In 1964 the newly independent government of Kenya allowed Earl and Esther Andersen to move to Marsabit to open ministry among the Rendille. Earl’s son Herbert (known affectionately as Dilly), helped create an opening through a water development project in Loglogo, 30km south of Marsabit. In 1968 Earl baptised the first Rendille believers, and in 1969 Louise Cameron came to Loglogo to launch the Loglogo dispensary, extending the mobile medical service. Dilly came back to Loglogo in 1973 with his wife Ruth, a nurse from Bath. Ruth staffed the dispensary and mobile clinic, and Dr Dick Anderson would come from Lokori across Lake Turkana every few months to help with the more serious cases. In those days, before mobile phones, our dispensaries stayed in contact with Dr Anderson by two-way radio, and when the ‘doctor safari’ arrived by plane they would get airmail with news from home.
Reading the word
Our entrance and platform among the Rendille was medical ministry, but the seed was the Word and the germination of the church was education and literacy for all.

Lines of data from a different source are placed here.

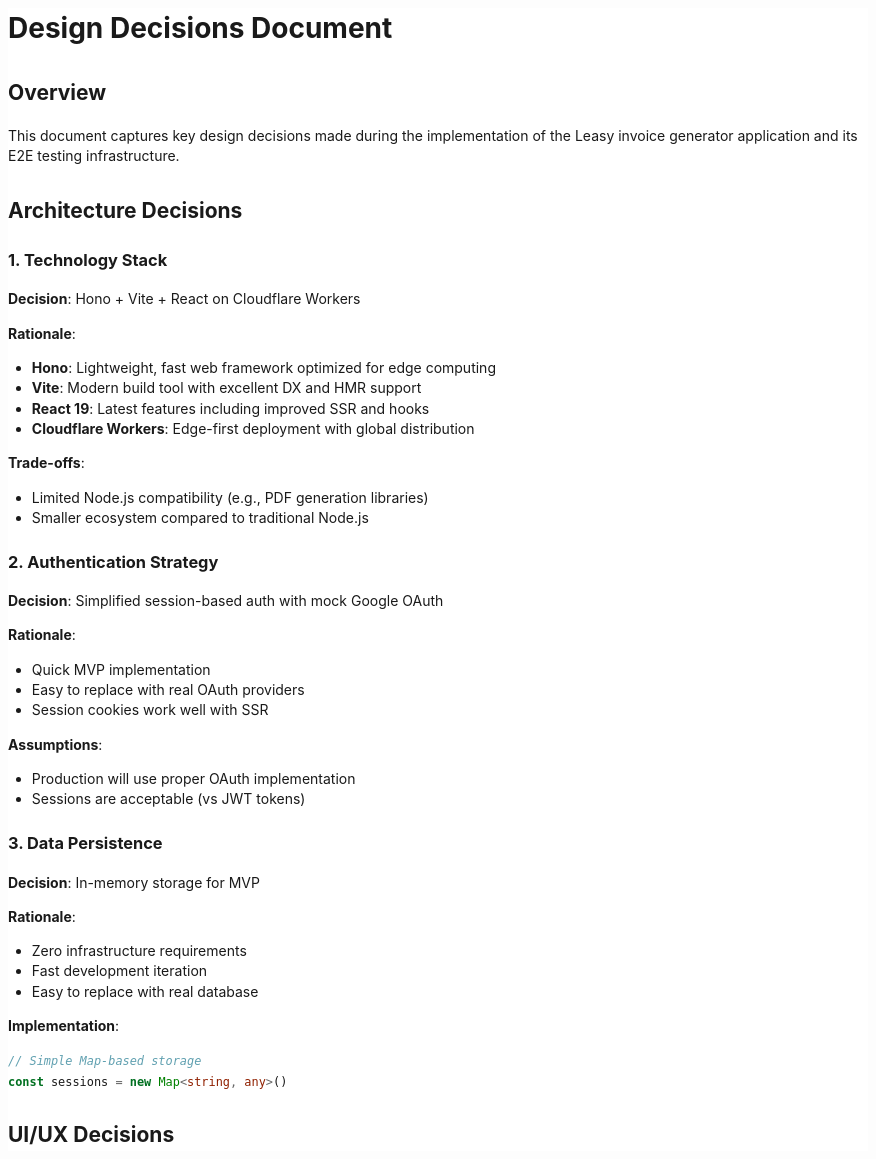 # Design Decisions Document

## Overview
This document captures key design decisions made during the implementation of the Leasy invoice generator application and its E2E testing infrastructure.

## Architecture Decisions

### 1. Technology Stack

**Decision**: Hono + Vite + React on Cloudflare Workers

**Rationale**:
- **Hono**: Lightweight, fast web framework optimized for edge computing
- **Vite**: Modern build tool with excellent DX and HMR support
- **React 19**: Latest features including improved SSR and hooks
- **Cloudflare Workers**: Edge-first deployment with global distribution

**Trade-offs**:
- Limited Node.js compatibility (e.g., PDF generation libraries)
- Smaller ecosystem compared to traditional Node.js

### 2. Authentication Strategy

**Decision**: Simplified session-based auth with mock Google OAuth

**Rationale**:
- Quick MVP implementation
- Easy to replace with real OAuth providers
- Session cookies work well with SSR

**Assumptions**:
- Production will use proper OAuth implementation
- Sessions are acceptable (vs JWT tokens)

### 3. Data Persistence

**Decision**: In-memory storage for MVP

**Rationale**:
- Zero infrastructure requirements
- Fast development iteration
- Easy to replace with real database

**Implementation**:
```typescript
// Simple Map-based storage
const sessions = new Map<string, any>()
```

## UI/UX Decisions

SIL linguists Nick and Lynne Swanepoel moved to Korr, the centre of the Rendille homeland, in 1981 and began a decades-long ministry of Bible translation and literacy. In no other AIM ministry has there been such a flourishing of literacy among mature women, and it has been literate laymen and women who have stirred the indigenous church movement at every stage. Finally, in 2018, the Rendille New Testament was dedicated, and by 2019, 55 years after Earl Andersen’s arrival in Marsabit, there were seven indigenous congregations surrounding Korr, a reproducing church in Ngurunit, and enough born again believers to reach the rest of the people group. Today AIM missionaries are helping the Rendille not only to disciple their own people, but to become a light to other unreached peoples on Kenya’s northern border.